While Armani would never be caught wearing rose-colored glasses, we asked the editor in chief of Harper's Bazaar, Glenda Bailey, whether optimism was perhaps clouding Armani's vision in opening his Fifth Avenue store right now.
"I think Giorgio Armani is a genius and the reason that I think that is because he understands that fashion reflects what is going on in our culture. He has always been one step ahead," said Bailey.
Patrick McCarthy, editor of Woman's Wear Daily, agreed.
"I think this moment in the fashion world is the worst moment I've ever experienced, and I think it's probably the worst moment anyone's experienced," said McCarthy.
But according to McCarthy, this is a moment Giorgio Armani may be uniquely able to weather.
"He's the sole shareholder, and so he doesn't have stockholders looking over his shoulder," said McCarthy. "I mean, the fashion companies that have gone public have always regretted it because Wall Street is the trendiest business in the world. They want to know what the sales were last week.
'Fashion Helps You to Live'
"And when you are private you can do what you want, you can make those kinds of commitments whether it's opening a new store, whether it's advertising, whether it's expanding in India and China when you want to do it and how you want to do it. And that's why Giorgio Armani can do it in this economy."
Bailey said it's not just that Armani opened this store in the middle of a terrible economic time, it's how he opened it putting all his labels -- high and low -- in one place. A $20 T-shirt is found a few floors away from a $1,000 dragonfly pin.
"He created this whole shop that it wasn't going to be for someone who dressed head to toe in one particular way," said Bailey. "He wanted to show all his collections. He is just as happy showing his jeans and his T-shirts right next door to his Prive line, which, of course, is couture. He shows all this together so that you can spend, depending on your budget. I think that is kind of revolutionary."

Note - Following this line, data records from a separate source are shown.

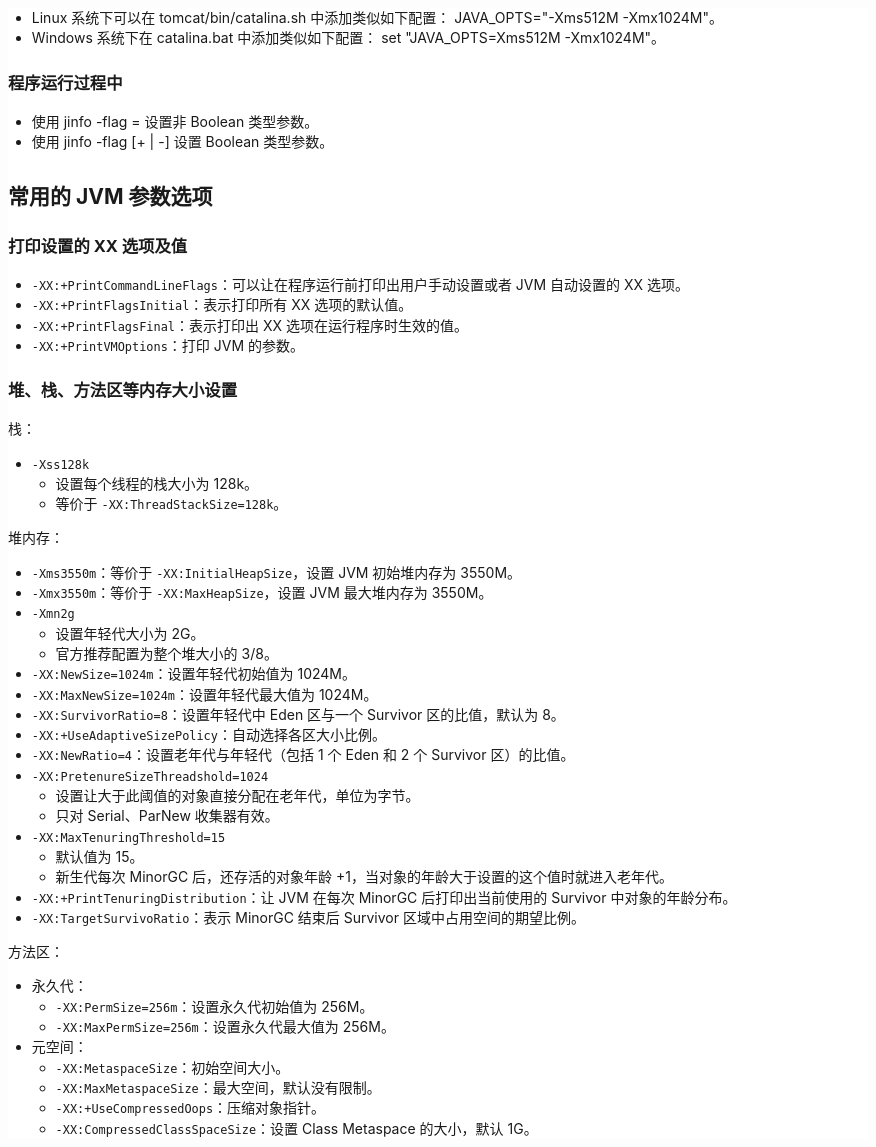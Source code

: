- Linux 系统下可以在 tomcat/bin/catalina.sh 中添加类似如下配置： JAVA_OPTS="-Xms512M -Xmx1024M"。
- Windows 系统下在 catalina.bat 中添加类似如下配置： set "JAVA_OPTS=Xms512M -Xmx1024M"。

### 程序运行过程中

- 使用 jinfo -flag <name>=<value> <pid> 设置非 Boolean 类型参数。
- 使用 jinfo -flag [+ | -] <name> <pid> 设置 Boolean 类型参数。

## 常用的 JVM 参数选项

### 打印设置的 XX 选项及值

- `-XX:+PrintCommandLineFlags`：可以让在程序运行前打印出用户手动设置或者 JVM 自动设置的 XX 选项。
- `-XX:+PrintFlagsInitial`：表示打印所有 XX 选项的默认值。
- `-XX:+PrintFlagsFinal`：表示打印出 XX 选项在运行程序时生效的值。
- `-XX:+PrintVMOptions`：打印 JVM 的参数。

### 堆、栈、方法区等内存大小设置

栈：

- `-Xss128k`
  - 设置每个线程的栈大小为 128k。
  - 等价于 `-XX:ThreadStackSize=128k`。

堆内存：

- `-Xms3550m`：等价于 `-XX:InitialHeapSize`，设置 JVM 初始堆内存为 3550M。
- `-Xmx3550m`：等价于 `-XX:MaxHeapSize`，设置 JVM 最大堆内存为 3550M。
- `-Xmn2g`
  - 设置年轻代大小为 2G。
  - 官方推荐配置为整个堆大小的 3/8。
- `-XX:NewSize=1024m`：设置年轻代初始值为 1024M。
- `-XX:MaxNewSize=1024m`：设置年轻代最大值为 1024M。
- `-XX:SurvivorRatio=8`：设置年轻代中 Eden 区与一个 Survivor 区的比值，默认为 8。
- `-XX:+UseAdaptiveSizePolicy`：自动选择各区大小比例。
- `-XX:NewRatio=4`：设置老年代与年轻代（包括 1 个 Eden 和 2 个 Survivor 区）的比值。
- `-XX:PretenureSizeThreadshold=1024`
  - 设置让大于此阈值的对象直接分配在老年代，单位为字节。
  - 只对 Serial、ParNew 收集器有效。
- `-XX:MaxTenuringThreshold=15`
  - 默认值为 15。
  - 新生代每次 MinorGC 后，还存活的对象年龄 +1，当对象的年龄大于设置的这个值时就进入老年代。
- `-XX:+PrintTenuringDistribution`：让 JVM 在每次 MinorGC 后打印出当前使用的 Survivor 中对象的年龄分布。
- `-XX:TargetSurvivoRatio`：表示 MinorGC 结束后 Survivor 区域中占用空间的期望比例。

方法区：

- 永久代：
  - `-XX:PermSize=256m`：设置永久代初始值为 256M。
  - `-XX:MaxPermSize=256m`：设置永久代最大值为 256M。
- 元空间：
  - `-XX:MetaspaceSize`：初始空间大小。
  - `-XX:MaxMetaspaceSize`：最大空间，默认没有限制。
  - `-XX:+UseCompressedOops`：压缩对象指针。
  - `-XX:CompressedClassSpaceSize`：设置 Class Metaspace 的大小，默认 1G。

"I think that in these troubled times we have to be positive. We have to try to think about how to get out of this very tough economy. ... If you are fortunate enough to be in a position to shop, then please do so and create jobs for our industry," Bailey said.
"These are hard times," Armani said. "People will decide whether or not to buy a new washing machine -- not buy a dress." Still, he remains optimistic that this represents "a passing moment," and at the end of the day, believes that "fashion helps you to live."
"[It] helps you to feel better," he said. "When you get up in the morning and you look at the mirror ... you want to look appealing, you want to feel confident going out. This is what fashion does; this is what fashion gives to the world."
When asked what he hopes his contribution to fashion would be, he said, "That I have tried to help people to look good not because something looks good, not because it looks good but because it suits them and therefore they look good in it."
By and large, Armani said he'll judge his success by one simple metric. "How many shopping bags leave the building."
He laughed. He paused. And he laughed again.